DANAHER, Circuit Judge.
Appellant was charged by indictment, in nine counts, with having committed perjury in sworn testimony on February 9 and 11, 1955, before a Hearing Examiner of the Federal Communications Commission. Upon appellant’s motion two counts were dismissed before trial. The Government, on its own motion, dismissed four other counts. The jury found appellant guilty on counts 4, 7 and 8. In substance these counts charged that about February 9,1955, during hearings before a Hearing Examiner of the Federal Communications Commission, appellant had perjuriously testified: count 4, that at a meeting on September 19, 1954, with one Powell, and with Fitzpatrick and Leahy, employees of the F. C. C., she did not tell them she had been a member of the Communist Party, that she had known one Lamb in that connection, and that she had, in fact, consorted with Lamb; count 7, that at meetings September 15 and 21, 1954, with one Powers, special agent of the F. B. I., she did not tell Powers that she had been a member of the Communist Party, that she knew one Lamb in that capacity, and that she had, in fact, consorted with Lamb; and, count 8, that at the meeting with Powers on September 15, 1954, she did not state that she had been a member of the Communist Party.
Appellant assigns various errors which will be mentioned. We have given extended study to the complete record, importantly because of her claim that the Government had offered appellant as a witness in the Federal Communications Commission hearings when it knew that the testimony to be adduced through her was perjurious. We are now satisfied that there is no merit in appellant’s contentions as to this aspect of the case which will first be discussed.

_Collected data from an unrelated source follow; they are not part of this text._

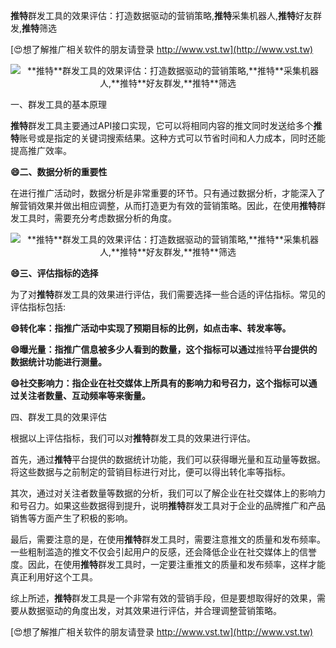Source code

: **推特**群发工具的效果评估：打造数据驱动的营销策略,**推特**采集机器人,**推特**好友群发,**推特**筛选

[😍想了解推广相关软件的朋友请登录 http://www.vst.tw](http://www.vst.tw)

 <center><img src="https://vst.tw/MP4/tuiguang/png/1.png" alt="**推特**群发工具的效果评估：打造数据驱动的营销策略,**推特**采集机器人,**推特**好友群发,**推特**筛选"></center>

一、群发工具的基本原理

**推特**群发工具主要通过API接口实现，它可以将相同内容的推文同时发送给多个**推特**账号或是指定的关键词搜索结果。这种方式可以节省时间和人力成本，同时还能提高推广效率。

**😄二、数据分析的重要性**

在进行推广活动时，数据分析是非常重要的环节。只有通过数据分析，才能深入了解营销效果并做出相应调整，从而打造更为有效的营销策略。因此，在使用**推特**群发工具时，需要充分考虑数据分析的角度。

 <center><img src="https://vst.tw/MP4/tuiguang/png/6.png" alt="**推特**群发工具的效果评估：打造数据驱动的营销策略,**推特**采集机器人,**推特**好友群发,**推特**筛选"></center>

**😄三、评估指标的选择**

为了对**推特**群发工具的效果进行评估，我们需要选择一些合适的评估指标。常见的评估指标包括:

**😄转化率：指推广活动中实现了预期目标的比例，如点击率、转发率等。**

**😄曝光量：指推广信息被多少人看到的数量，这个指标可以通过**推特**平台提供的数据统计功能进行测量。**

**😄社交影响力：指企业在社交媒体上所具有的影响力和号召力，这个指标可以通过关注者数量、互动频率等来衡量。**

四、群发工具的效果评估

根据以上评估指标，我们可以对**推特**群发工具的效果进行评估。

首先，通过**推特**平台提供的数据统计功能，我们可以获得曝光量和互动量等数据。将这些数据与之前制定的营销目标进行对比，便可以得出转化率等指标。

其次，通过对关注者数量等数据的分析，我们可以了解企业在社交媒体上的影响力和号召力。如果这些数据得到提升，说明**推特**群发工具对于企业的品牌推广和产品销售等方面产生了积极的影响。

最后，需要注意的是，在使用**推特**群发工具时，需要注意推文的质量和发布频率。一些粗制滥造的推文不仅会引起用户的反感，还会降低企业在社交媒体上的信誉度。因此，在使用**推特**群发工具时，一定要注重推文的质量和发布频率，这样才能真正利用好这个工具。

综上所述，**推特**群发工具是一个非常有效的营销手段，但是要想取得好的效果，需要从数据驱动的角度出发，对其效果进行评估，并合理调整营销策略。

[😍想了解推广相关软件的朋友请登录 http://www.vst.tw](http://www.vst.tw)



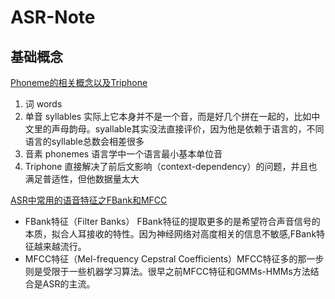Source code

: # ASR-Note


## 基础概念

[Phoneme的相关概念以及Triphone](https://zhuanlan.zhihu.com/p/322194937)
1. 词 words
2. 单音 syllables  实际上它本身并不是一个音，而是好几个拼在一起的，比如中文里的声母韵母。syallable其实没法直接评价，因为他是依赖于语言的，不同语言的syllable总数会相差很多
3. 音素 phonemes  语言学中一个语言最小基本单位音
4. Triphone  直接解决了前后文影响（context-dependency）的问题，并且也满足普适性，但他数据量太大


[ASR中常用的语音特征之FBank和MFCC](https://blog.csdn.net/Magical_Bubble/article/details/90295814)
- FBank特征（Filter Banks） FBank特征的提取更多的是希望符合声音信号的本质，拟合人耳接收的特性。因为神经网络对高度相关的信息不敏感,FBank特征越来越流行。
- MFCC特征（Mel-frequency Cepstral Coefficients）MFCC特征多的那一步则是受限于一些机器学习算法。很早之前MFCC特征和GMMs-HMMs方法结合是ASR的主流。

On September 15, 1954, appellant voluntarily appeared at the Miami offices of the F. B. I. and introduced herself as “Mary Jones” to special agent Edward J. Powers, who had had no previous acquaintance with her. She told Powers she had read in the newspaper that the F. C. C. was conducting hearings with reference to the reissuance of a television license to a station owned by one Lamb. She told Powers that she had known Lamb as a member of the Communist Party in Ohio during the 1930’s when she also had been a member, that she felt an obligation as a loyal citizen to report the facts known to her, for she realized the communications industry was a target of the Communist Party. Powers thereupon called into the conference F. B. I. special agent Schildecker. Both testified at the trial that appellant said she had been a member of the Communist Party from 1934 to 1936; that her Party [696]*696name was “Minnie Johnson”; that she had known Lamb to be a member of the Party; that she had attended Communist Party strategy meetings in Columbus, Ohio, with Lamb; that she and Lamb had registered at a hotel in Columbus as man and wife; that in 1936 she had attended a convention in Chicago with Lamb; and that later she went to Washington, D. C., with Lamb to attend a founding convention of the National Lawyers Guild. Appellant said she would be willing to testify in the F. C. C. hearings if her identity could be kept confidential. At the close of the interview, she disclosed her true name.1
Then, Powers teletyped to the Washington office the substance of the information submitted by the appellant. On September 17, 1954, Powers was asked by his superior to ascertain whether appellant would be willing to talk to a representative of the F. C. C. Upon her agreement to do so, appropriate advices were relayed to Washington.
Thereupon, one Edward J. Leahy of the F.C.C. telephoned to “Mary Jones,” as she was known to him, and asked if he could talk with her about Lamb. Appellant volunteered to come to Washington to talk with Leahy, and travel arrangements were thereupon made. Upon arrival in Washington, on September 19, 1954, appellant met with Powell, Fitzpatrick- and Leahy, representing the F. C.C. For some four hours appellant related her experiences as a member of the Communist Party and her associations with Lamb. We need not summarize the details of appellant’s statements which were the subject of testimony by Fitzpatrick and Leahy,2 beyond observing that she reiterated with embellishments what she had previously said to F. B. I. agents Powers and Schildecker.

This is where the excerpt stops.